Line by line, copy the records below exactly.

[Start of Attachment]

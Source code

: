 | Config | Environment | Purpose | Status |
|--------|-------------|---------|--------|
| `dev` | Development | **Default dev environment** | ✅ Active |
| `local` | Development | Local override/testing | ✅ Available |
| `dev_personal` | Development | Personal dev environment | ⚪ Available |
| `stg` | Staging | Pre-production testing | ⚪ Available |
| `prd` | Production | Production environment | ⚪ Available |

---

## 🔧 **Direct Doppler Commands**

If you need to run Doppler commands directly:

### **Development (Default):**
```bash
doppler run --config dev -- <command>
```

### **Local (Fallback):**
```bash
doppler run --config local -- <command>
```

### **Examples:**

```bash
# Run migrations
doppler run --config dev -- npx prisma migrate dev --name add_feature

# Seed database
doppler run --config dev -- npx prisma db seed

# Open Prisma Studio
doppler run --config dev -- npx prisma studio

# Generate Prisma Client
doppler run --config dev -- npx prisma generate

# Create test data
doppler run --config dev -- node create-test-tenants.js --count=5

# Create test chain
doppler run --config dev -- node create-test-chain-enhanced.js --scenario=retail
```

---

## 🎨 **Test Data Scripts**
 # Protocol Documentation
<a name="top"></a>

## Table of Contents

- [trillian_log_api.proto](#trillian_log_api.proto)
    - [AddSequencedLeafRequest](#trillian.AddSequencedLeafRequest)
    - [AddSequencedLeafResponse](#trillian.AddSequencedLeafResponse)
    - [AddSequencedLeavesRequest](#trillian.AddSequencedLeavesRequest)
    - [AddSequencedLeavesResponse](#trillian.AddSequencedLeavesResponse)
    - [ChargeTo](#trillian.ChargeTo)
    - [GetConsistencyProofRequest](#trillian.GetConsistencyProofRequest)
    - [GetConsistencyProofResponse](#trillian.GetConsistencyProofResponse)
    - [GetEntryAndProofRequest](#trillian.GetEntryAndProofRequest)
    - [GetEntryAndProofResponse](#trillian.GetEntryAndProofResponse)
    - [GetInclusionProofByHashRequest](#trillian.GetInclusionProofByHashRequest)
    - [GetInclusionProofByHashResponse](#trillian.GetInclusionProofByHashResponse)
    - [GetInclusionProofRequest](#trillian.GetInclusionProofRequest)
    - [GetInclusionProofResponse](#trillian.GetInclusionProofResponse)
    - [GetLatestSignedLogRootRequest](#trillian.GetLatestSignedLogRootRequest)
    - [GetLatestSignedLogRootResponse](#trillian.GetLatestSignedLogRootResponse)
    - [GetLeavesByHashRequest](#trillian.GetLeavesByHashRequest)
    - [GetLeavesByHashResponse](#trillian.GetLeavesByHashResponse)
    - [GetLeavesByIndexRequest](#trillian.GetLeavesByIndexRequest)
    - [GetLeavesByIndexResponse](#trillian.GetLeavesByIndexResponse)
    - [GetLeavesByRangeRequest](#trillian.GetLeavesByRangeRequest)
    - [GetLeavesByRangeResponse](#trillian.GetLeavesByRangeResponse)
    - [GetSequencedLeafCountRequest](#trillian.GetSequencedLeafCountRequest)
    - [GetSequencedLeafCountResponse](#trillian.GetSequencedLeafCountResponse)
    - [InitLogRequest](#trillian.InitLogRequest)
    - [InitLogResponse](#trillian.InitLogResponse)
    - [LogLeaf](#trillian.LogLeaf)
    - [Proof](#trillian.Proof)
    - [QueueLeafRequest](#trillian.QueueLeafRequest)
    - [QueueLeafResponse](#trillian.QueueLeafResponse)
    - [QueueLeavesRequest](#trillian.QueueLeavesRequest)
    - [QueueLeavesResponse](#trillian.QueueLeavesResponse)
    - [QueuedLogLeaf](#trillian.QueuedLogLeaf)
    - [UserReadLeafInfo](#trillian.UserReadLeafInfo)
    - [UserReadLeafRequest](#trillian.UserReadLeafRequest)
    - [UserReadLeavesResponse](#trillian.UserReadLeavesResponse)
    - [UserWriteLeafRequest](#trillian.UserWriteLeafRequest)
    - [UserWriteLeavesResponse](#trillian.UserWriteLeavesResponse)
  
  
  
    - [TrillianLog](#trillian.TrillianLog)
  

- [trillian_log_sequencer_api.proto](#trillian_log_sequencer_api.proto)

[End of Attachment]

### Your response:
Source code

: | Config | Environment | Purpose | Status |
|--------|-------------|---------|--------|
| `dev` | Development | **Default dev environment** | ✅ Active |
| `local` | Development | Local override/testing | ✅ Available |
| `dev_personal` | Development | Personal dev environment | ⚪ Available |
| `stg` | Staging | Pre-production testing | ⚪ Available |
| `prd` | Production | Production environment | ⚪ Available |

---

## 🔧 **Direct Doppler Commands**

If you need to run Doppler commands directly:

### **Development (Default):**
```bash
doppler run --config dev -- <command>
```

### **Local (Fallback):**
```bash
doppler run --config local -- <command>
```

### **Examples:**

```bash
# Run migrations
doppler run --config dev -- npx prisma migrate dev --name add_feature

# Seed database
doppler run --config dev -- npx prisma db seed

# Open Prisma Studio
doppler run --config dev -- npx prisma studio

# Generate Prisma Client
doppler run --config dev -- npx prisma generate

# Create test data
doppler run --config dev -- node create-test-tenants.js --count=5

# Create test chain
doppler run --config dev -- node create-test-chain-enhanced.js --scenario=retail
```

---

## 🎨 **Test Data Scripts**
 # Protocol Documentation
<a name="top"></a>

## Table of Contents

- [trillian_log_api.proto](#trillian_log_api.proto)
    - [AddSequencedLeafRequest](#trillian.AddSequencedLeafRequest)
    - [AddSequencedLeafResponse](#trillian.AddSequencedLeafResponse)
    - [AddSequencedLeavesRequest](#trillian.AddSequencedLeavesRequest)
    - [AddSequencedLeavesResponse](#trillian.AddSequencedLeavesResponse)
    - [ChargeTo](#trillian.ChargeTo)
    - [GetConsistencyProofRequest](#trillian.GetConsistencyProofRequest)
    - [GetConsistencyProofResponse](#trillian.GetConsistencyProofResponse)
    - [GetEntryAndProofRequest](#trillian.GetEntryAndProofRequest)
    - [GetEntryAndProofResponse](#trillian.GetEntryAndProofResponse)
    - [GetInclusionProofByHashRequest](#trillian.GetInclusionProofByHashRequest)
    - [GetInclusionProofByHashResponse](#trillian.GetInclusionProofByHashResponse)
    - [GetInclusionProofRequest](#trillian.GetInclusionProofRequest)
    - [GetInclusionProofResponse](#trillian.GetInclusionProofResponse)
    - [GetLatestSignedLogRootRequest](#trillian.GetLatestSignedLogRootRequest)
    - [GetLatestSignedLogRootResponse](#trillian.GetLatestSignedLogRootResponse)
    - [GetLeavesByHashRequest](#trillian.GetLeavesByHashRequest)
    - [GetLeavesByHashResponse](#trillian.GetLeavesByHashResponse)
    - [GetLeavesByIndexRequest](#trillian.GetLeavesByIndexRequest)
    - [GetLeavesByIndexResponse](#trillian.GetLeavesByIndexResponse)
    - [GetLeavesByRangeRequest](#trillian.GetLeavesByRangeRequest)
    - [GetLeavesByRangeResponse](#trillian.GetLeavesByRangeResponse)
    - [GetSequencedLeafCountRequest](#trillian.GetSequencedLeafCountRequest)
    - [GetSequencedLeafCountResponse](#trillian.GetSequencedLeafCountResponse)
    - [InitLogRequest](#trillian.InitLogRequest)
    - [InitLogResponse](#trillian.InitLogResponse)
    - [LogLeaf](#trillian.LogLeaf)
    - [Proof](#trillian.Proof)
    - [QueueLeafRequest](#trillian.QueueLeafRequest)
    - [QueueLeafResponse](#trillian.QueueLeafResponse)
    - [QueueLeavesRequest](#trillian.QueueLeavesRequest)
    - [QueueLeavesResponse](#trillian.QueueLeavesResponse)
    - [QueuedLogLeaf](#trillian.QueuedLogLeaf)
    - [UserReadLeafInfo](#trillian.UserReadLeafInfo)
    - [UserReadLeafRequest](#trillian.UserReadLeafRequest)
    - [UserReadLeavesResponse](#trillian.UserReadLeavesResponse)
    - [UserWriteLeafRequest](#trillian.UserWriteLeafRequest)
    - [UserWriteLeavesResponse](#trillian.UserWriteLeavesResponse)
  
  
  
    - [TrillianLog](#trillian.TrillianLog)
  

- [trillian_log_sequencer_api.proto](#trillian_log_sequencer_api.proto)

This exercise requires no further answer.